#### [WHAT THIS TASK INVOLVES]
Look over the data below and give the number of lines containing the word "Message", with no other words.

= = =

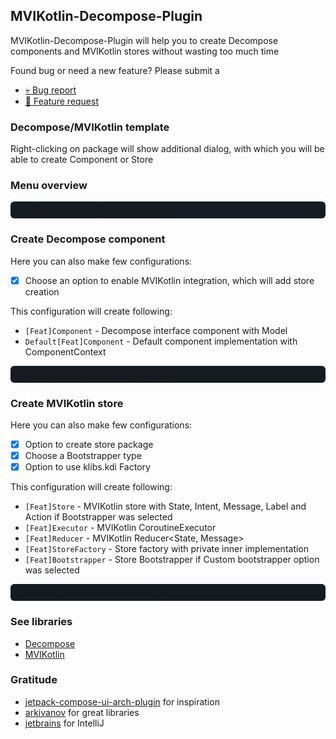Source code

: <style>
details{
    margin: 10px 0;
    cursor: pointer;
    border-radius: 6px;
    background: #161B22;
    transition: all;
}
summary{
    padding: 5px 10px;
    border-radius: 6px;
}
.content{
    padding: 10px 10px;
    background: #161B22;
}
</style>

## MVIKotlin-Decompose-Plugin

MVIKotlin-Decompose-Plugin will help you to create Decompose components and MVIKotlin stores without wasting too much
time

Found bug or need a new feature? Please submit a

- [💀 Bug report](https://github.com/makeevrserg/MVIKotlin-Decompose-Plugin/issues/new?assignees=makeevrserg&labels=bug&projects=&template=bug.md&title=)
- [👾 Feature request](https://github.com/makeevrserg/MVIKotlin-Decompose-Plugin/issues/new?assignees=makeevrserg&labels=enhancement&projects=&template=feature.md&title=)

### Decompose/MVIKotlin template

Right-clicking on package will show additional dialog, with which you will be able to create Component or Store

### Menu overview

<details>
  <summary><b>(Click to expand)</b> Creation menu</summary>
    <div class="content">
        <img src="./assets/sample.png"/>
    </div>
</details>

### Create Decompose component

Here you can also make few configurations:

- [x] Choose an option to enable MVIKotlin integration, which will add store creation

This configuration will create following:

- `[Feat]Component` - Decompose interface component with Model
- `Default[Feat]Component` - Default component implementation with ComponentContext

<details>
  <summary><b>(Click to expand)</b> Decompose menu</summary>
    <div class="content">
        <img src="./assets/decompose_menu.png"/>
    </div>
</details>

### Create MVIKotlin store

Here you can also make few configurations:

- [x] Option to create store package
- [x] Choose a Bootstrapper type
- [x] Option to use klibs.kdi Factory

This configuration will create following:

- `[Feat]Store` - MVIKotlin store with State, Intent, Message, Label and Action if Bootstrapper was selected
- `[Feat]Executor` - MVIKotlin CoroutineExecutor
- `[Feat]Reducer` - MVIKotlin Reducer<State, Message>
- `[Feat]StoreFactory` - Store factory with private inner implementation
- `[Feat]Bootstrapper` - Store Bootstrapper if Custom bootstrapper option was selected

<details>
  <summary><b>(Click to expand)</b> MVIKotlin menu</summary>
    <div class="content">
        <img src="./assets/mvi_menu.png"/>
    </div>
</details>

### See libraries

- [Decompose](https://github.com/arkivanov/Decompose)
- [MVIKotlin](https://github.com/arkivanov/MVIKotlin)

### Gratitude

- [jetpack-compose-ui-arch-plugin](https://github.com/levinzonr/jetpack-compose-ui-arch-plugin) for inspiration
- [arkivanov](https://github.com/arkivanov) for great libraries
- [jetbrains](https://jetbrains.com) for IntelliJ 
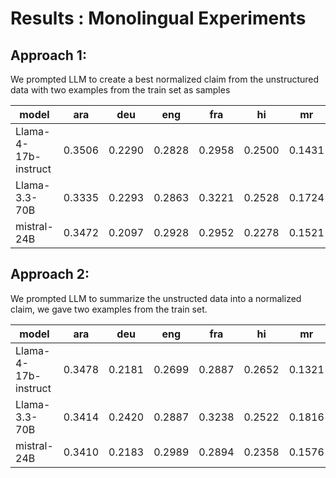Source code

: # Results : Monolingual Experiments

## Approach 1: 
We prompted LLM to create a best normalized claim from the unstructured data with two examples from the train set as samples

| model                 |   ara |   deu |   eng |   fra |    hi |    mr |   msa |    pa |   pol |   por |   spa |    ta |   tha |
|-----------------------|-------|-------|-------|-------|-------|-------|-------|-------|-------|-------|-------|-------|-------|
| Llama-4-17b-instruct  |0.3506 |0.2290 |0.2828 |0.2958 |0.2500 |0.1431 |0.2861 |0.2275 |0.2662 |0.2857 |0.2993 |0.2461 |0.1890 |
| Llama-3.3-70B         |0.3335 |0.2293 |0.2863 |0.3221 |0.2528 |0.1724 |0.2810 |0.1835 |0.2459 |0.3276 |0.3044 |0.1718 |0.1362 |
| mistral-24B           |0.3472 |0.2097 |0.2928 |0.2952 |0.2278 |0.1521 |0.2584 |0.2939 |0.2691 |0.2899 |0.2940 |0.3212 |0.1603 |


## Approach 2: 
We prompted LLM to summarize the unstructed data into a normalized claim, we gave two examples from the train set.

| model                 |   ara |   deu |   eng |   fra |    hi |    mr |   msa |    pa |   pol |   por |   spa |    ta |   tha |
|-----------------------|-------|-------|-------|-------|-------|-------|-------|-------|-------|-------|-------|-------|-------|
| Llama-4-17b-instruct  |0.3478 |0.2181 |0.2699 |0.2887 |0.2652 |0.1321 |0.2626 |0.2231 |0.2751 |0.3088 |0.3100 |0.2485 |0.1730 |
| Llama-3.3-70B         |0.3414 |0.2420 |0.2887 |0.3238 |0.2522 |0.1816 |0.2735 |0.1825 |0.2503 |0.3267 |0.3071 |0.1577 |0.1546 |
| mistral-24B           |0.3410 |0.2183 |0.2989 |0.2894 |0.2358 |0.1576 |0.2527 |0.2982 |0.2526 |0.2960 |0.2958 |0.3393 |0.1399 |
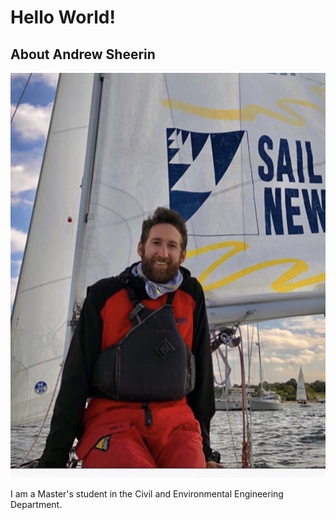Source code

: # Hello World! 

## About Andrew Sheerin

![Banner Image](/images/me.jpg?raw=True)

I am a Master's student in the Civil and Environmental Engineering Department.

= = =

#### [ANSWER SECTION]
2